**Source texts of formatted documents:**

□ □ □ □ □ □ □

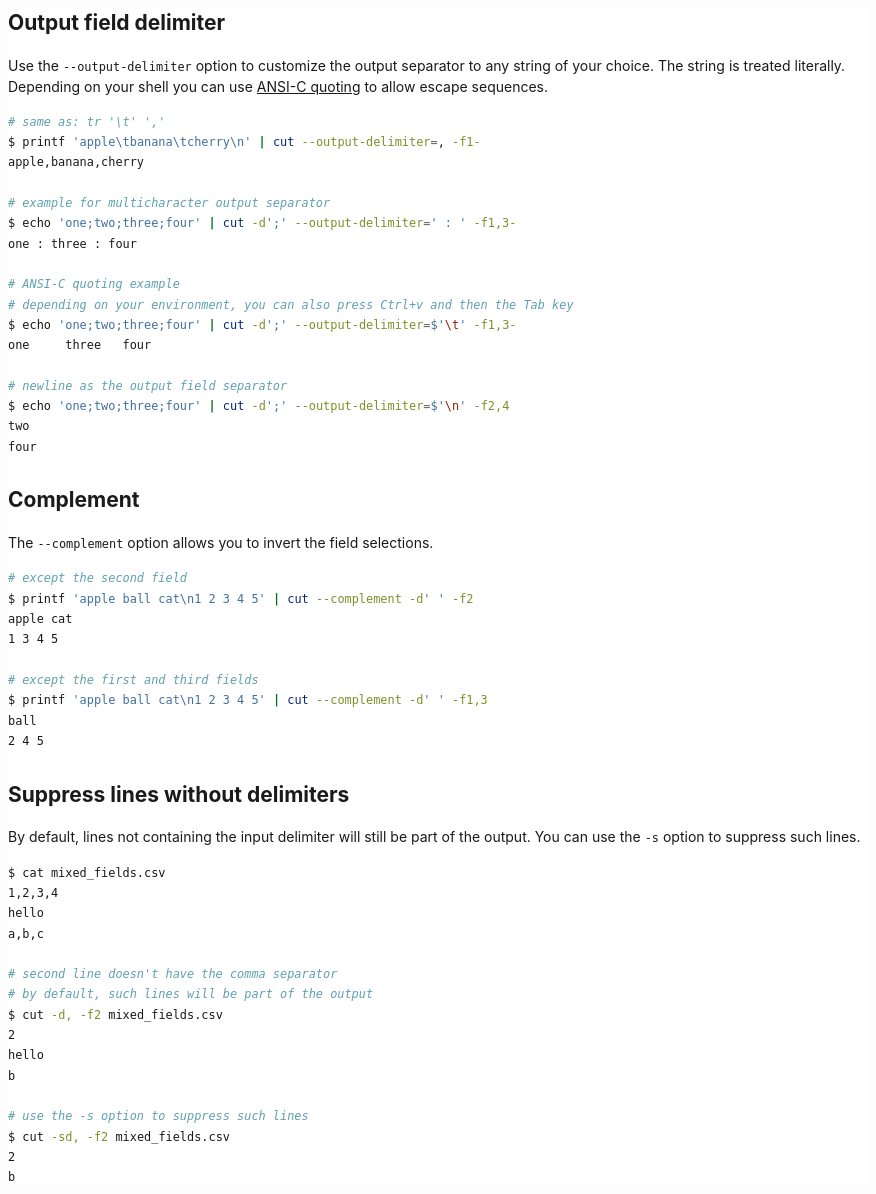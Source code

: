 ## Output field delimiter

Use the `--output-delimiter` option to customize the output separator to any string of your choice. The string is treated literally. Depending on your shell you can use [ANSI-C quoting](https://www.gnu.org/software/bash/manual/html_node/ANSI_002dC-Quoting.html) to allow escape sequences.

```bash
# same as: tr '\t' ','
$ printf 'apple\tbanana\tcherry\n' | cut --output-delimiter=, -f1-
apple,banana,cherry

# example for multicharacter output separator
$ echo 'one;two;three;four' | cut -d';' --output-delimiter=' : ' -f1,3-
one : three : four

# ANSI-C quoting example
# depending on your environment, you can also press Ctrl+v and then the Tab key
$ echo 'one;two;three;four' | cut -d';' --output-delimiter=$'\t' -f1,3-
one     three   four

# newline as the output field separator
$ echo 'one;two;three;four' | cut -d';' --output-delimiter=$'\n' -f2,4
two
four
```

## Complement

The `--complement` option allows you to invert the field selections.

```bash
# except the second field
$ printf 'apple ball cat\n1 2 3 4 5' | cut --complement -d' ' -f2
apple cat
1 3 4 5

# except the first and third fields
$ printf 'apple ball cat\n1 2 3 4 5' | cut --complement -d' ' -f1,3
ball
2 4 5
```

## Suppress lines without delimiters

By default, lines not containing the input delimiter will still be part of the output. You can use the `-s` option to suppress such lines.

```bash
$ cat mixed_fields.csv
1,2,3,4
hello
a,b,c

# second line doesn't have the comma separator
# by default, such lines will be part of the output
$ cut -d, -f2 mixed_fields.csv
2
hello
b

# use the -s option to suppress such lines
$ cut -sd, -f2 mixed_fields.csv
2
b

```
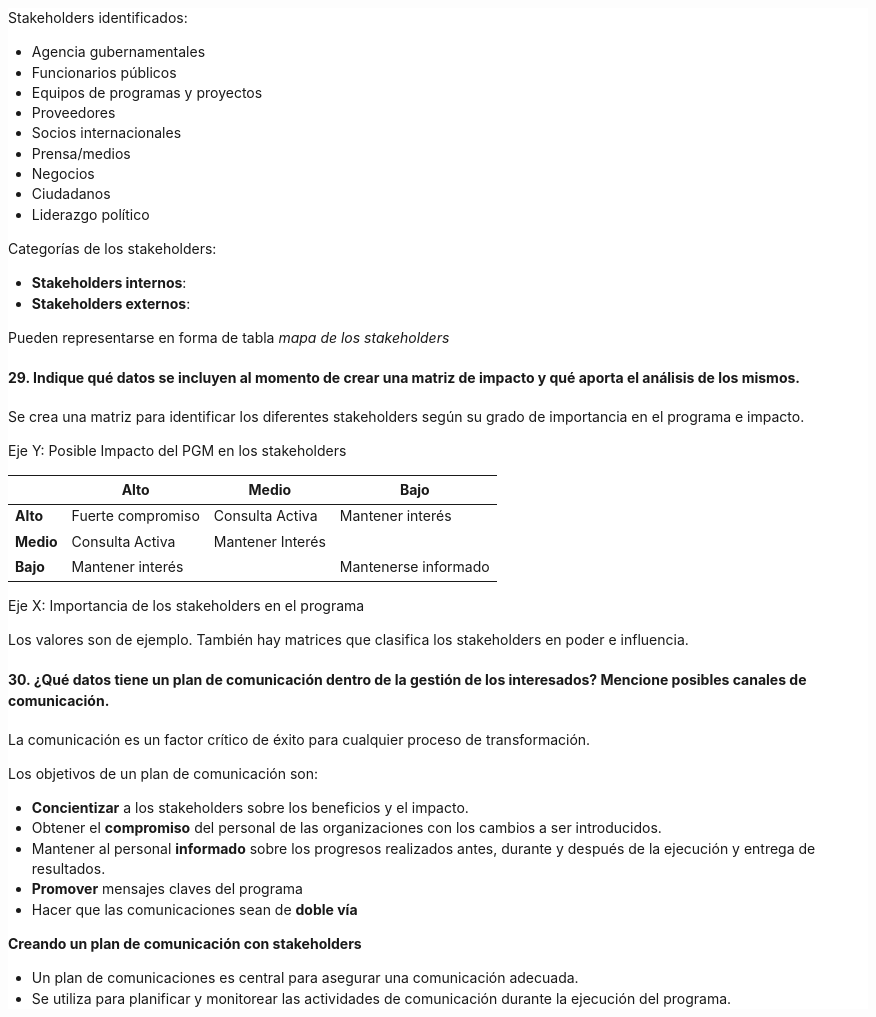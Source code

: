 
Stakeholders identificados:
- Agencia gubernamentales
- Funcionarios públicos
- Equipos de programas y proyectos
- Proveedores
- Socios internacionales
- Prensa/medios
- Negocios
- Ciudadanos
- Liderazgo político

Categorías de los stakeholders:
- **Stakeholders internos**:
- **Stakeholders externos**:

Pueden representarse en forma de tabla _mapa de los stakeholders_

#### 29. Indique qué datos se incluyen al momento de crear una matriz de impacto y qué aporta el análisis de los mismos.

Se crea una matriz para identificar los diferentes stakeholders según su grado de importancia en el programa e impacto.

Eje Y: Posible Impacto del PGM en los stakeholders

|           	| **Alto**          	| **Medio**        	| **Bajo**             	|
|-----------	|-------------------	|------------------	|----------------------	|
| **Alto**  	| Fuerte compromiso 	| Consulta Activa  	| Mantener interés     	|
| **Medio** 	| Consulta Activa   	| Mantener Interés 	|                      	|
| **Bajo**  	| Mantener interés  	|                  	| Mantenerse informado 	|

Eje X: Importancia de los stakeholders en el programa

Los valores son de ejemplo. También hay matrices que clasifica los stakeholders en poder e influencia.



#### 30. ¿Qué datos tiene un plan de comunicación dentro de la gestión de los interesados? Mencione posibles canales de comunicación.

La comunicación es un factor crítico de éxito para cualquier proceso de transformación.

Los objetivos de un plan de comunicación son:
- **Concientizar** a los stakeholders sobre los beneficios y el impacto.
- Obtener el **compromiso** del personal de las organizaciones con los cambios a ser introducidos.
- Mantener al personal **informado** sobre los progresos realizados antes, durante y después de la ejecución y entrega de resultados.
- **Promover** mensajes claves del programa
- Hacer que las comunicaciones sean de **doble vía**

**Creando un plan de comunicación con stakeholders**
- Un plan de comunicaciones es central para asegurar una comunicación adecuada.
- Se utiliza para planificar y monitorear las actividades de comunicación durante la ejecución del programa.
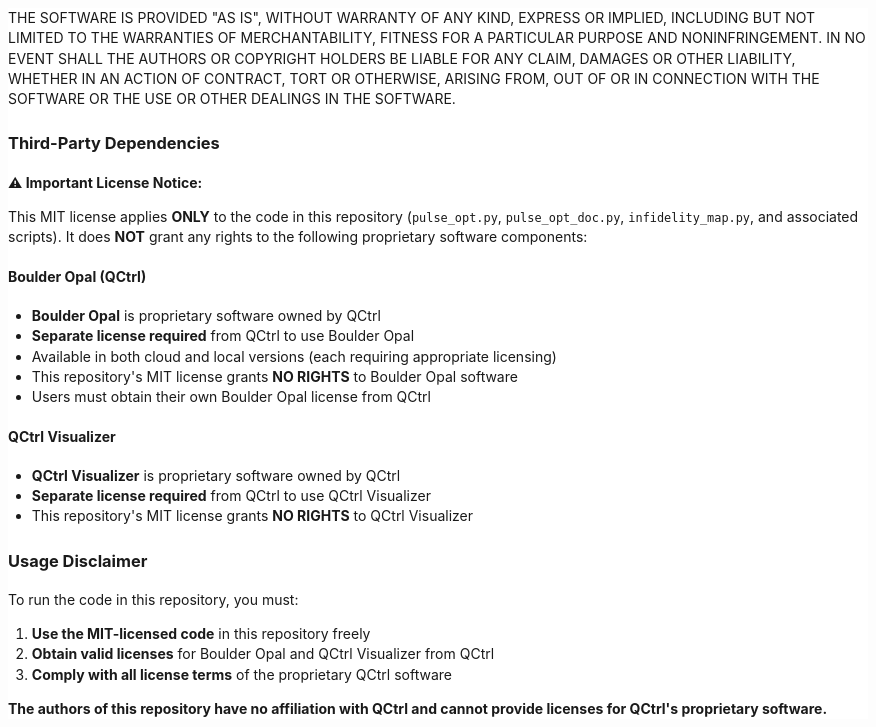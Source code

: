 THE SOFTWARE IS PROVIDED "AS IS", WITHOUT WARRANTY OF ANY KIND, EXPRESS OR
IMPLIED, INCLUDING BUT NOT LIMITED TO THE WARRANTIES OF MERCHANTABILITY,
FITNESS FOR A PARTICULAR PURPOSE AND NONINFRINGEMENT. IN NO EVENT SHALL THE
AUTHORS OR COPYRIGHT HOLDERS BE LIABLE FOR ANY CLAIM, DAMAGES OR OTHER
LIABILITY, WHETHER IN AN ACTION OF CONTRACT, TORT OR OTHERWISE, ARISING FROM,
OUT OF OR IN CONNECTION WITH THE SOFTWARE OR THE USE OR OTHER DEALINGS IN THE
SOFTWARE.

### Third-Party Dependencies

**⚠️ Important License Notice:**

This MIT license applies **ONLY** to the code in this repository (`pulse_opt.py`, `pulse_opt_doc.py`, `infidelity_map.py`, and associated scripts). It does **NOT** grant any rights to the following proprietary software components:

#### Boulder Opal (QCtrl)
- **Boulder Opal** is proprietary software owned by QCtrl
- **Separate license required** from QCtrl to use Boulder Opal
- Available in both cloud and local versions (each requiring appropriate licensing)
- This repository's MIT license grants **NO RIGHTS** to Boulder Opal software
- Users must obtain their own Boulder Opal license from QCtrl

#### QCtrl Visualizer
- **QCtrl Visualizer** is proprietary software owned by QCtrl  
- **Separate license required** from QCtrl to use QCtrl Visualizer
- This repository's MIT license grants **NO RIGHTS** to QCtrl Visualizer


### Usage Disclaimer

To run the code in this repository, you must:

1. **Use the MIT-licensed code** in this repository freely
2. **Obtain valid licenses** for Boulder Opal and QCtrl Visualizer from QCtrl
3. **Comply with all license terms** of the proprietary QCtrl software

**The authors of this repository have no affiliation with QCtrl and cannot provide licenses for QCtrl's proprietary software.**
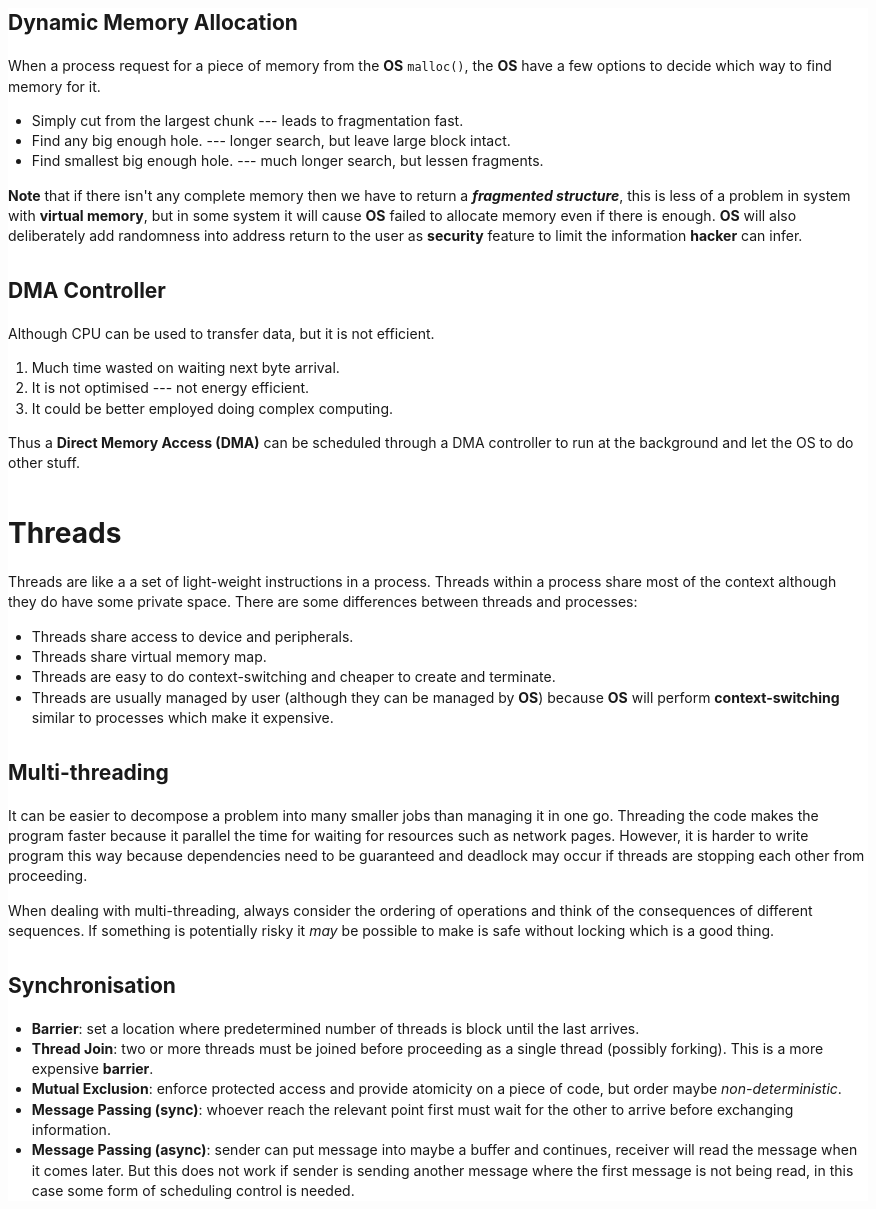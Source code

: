 ## Dynamic Memory Allocation

When a process request for a piece of memory from the **OS** `malloc()`, the **OS** have a few options to decide which way to find memory for it.

- Simply cut from the largest chunk --- leads to fragmentation fast.
- Find any big enough hole. --- longer search, but leave large block intact.
- Find smallest big enough hole. --- much longer search, but lessen fragments.

**Note** that if there isn't any complete memory then we have to return a ***fragmented structure***, this is less of a problem in system with **virtual memory**, but in some system it will cause **OS** failed to allocate memory even if there is enough. **OS** will also deliberately add randomness into address return to the user as **security** feature to limit the information **hacker** can infer.

## DMA Controller

Although CPU can be used to transfer data, but it is not efficient.

1. Much time wasted on waiting next byte arrival.
2. It is not optimised --- not energy efficient.
3. It could be better employed doing complex computing.

Thus a **Direct Memory Access (DMA)** can be scheduled through a DMA controller to run at the background and let the OS to do other stuff.

# Threads

Threads are like a a set of light-weight instructions in a process. Threads within a process share most of the context although they do have some private space. There are some differences between threads and processes:

- Threads share access to device and peripherals.
- Threads share virtual memory map.
- Threads are easy to do context-switching and cheaper to create and terminate.
- Threads are usually managed by user (although they can be managed by **OS**) because **OS** will perform **context-switching** similar to processes which make it expensive.

## Multi-threading

It can be easier to decompose a problem into many smaller jobs than managing it in one go. Threading the code makes the program faster because it parallel the time for waiting for resources such as network pages. However, it is harder to write program this way because dependencies need to be guaranteed and deadlock may occur if threads are stopping each other from proceeding.

When dealing with multi-threading, always consider the ordering of operations and think of the consequences of different sequences. If something is potentially risky it *may* be possible to make is safe without locking which is a good thing.

## Synchronisation

- **Barrier**: set a location where predetermined number of threads is block until the last arrives.
- **Thread Join**: two or more threads must be joined before proceeding as a single thread (possibly forking). This is a more expensive **barrier**.
- **Mutual Exclusion**: enforce protected access and provide atomicity on a piece of code, but order maybe *non-deterministic*.
- **Message Passing (sync)**: whoever reach the relevant point first must wait for the other to arrive before exchanging information.
- **Message Passing (async)**: sender can put message into maybe a buffer and continues, receiver will read the message when it comes later. But this does not work if sender is sending another message where the first message is not being read, in this case some form of scheduling control is needed.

□ □ □ □ □ □ □

**REQUIRED WORK:** Return, from the entries, each line that holds "hole".

**SOLUTION TO THE EXERCISE:**
- Find any big enough hole. --- longer search, but leave large block intact.
- Find smallest big enough hole. --- much longer search, but lessen fragments.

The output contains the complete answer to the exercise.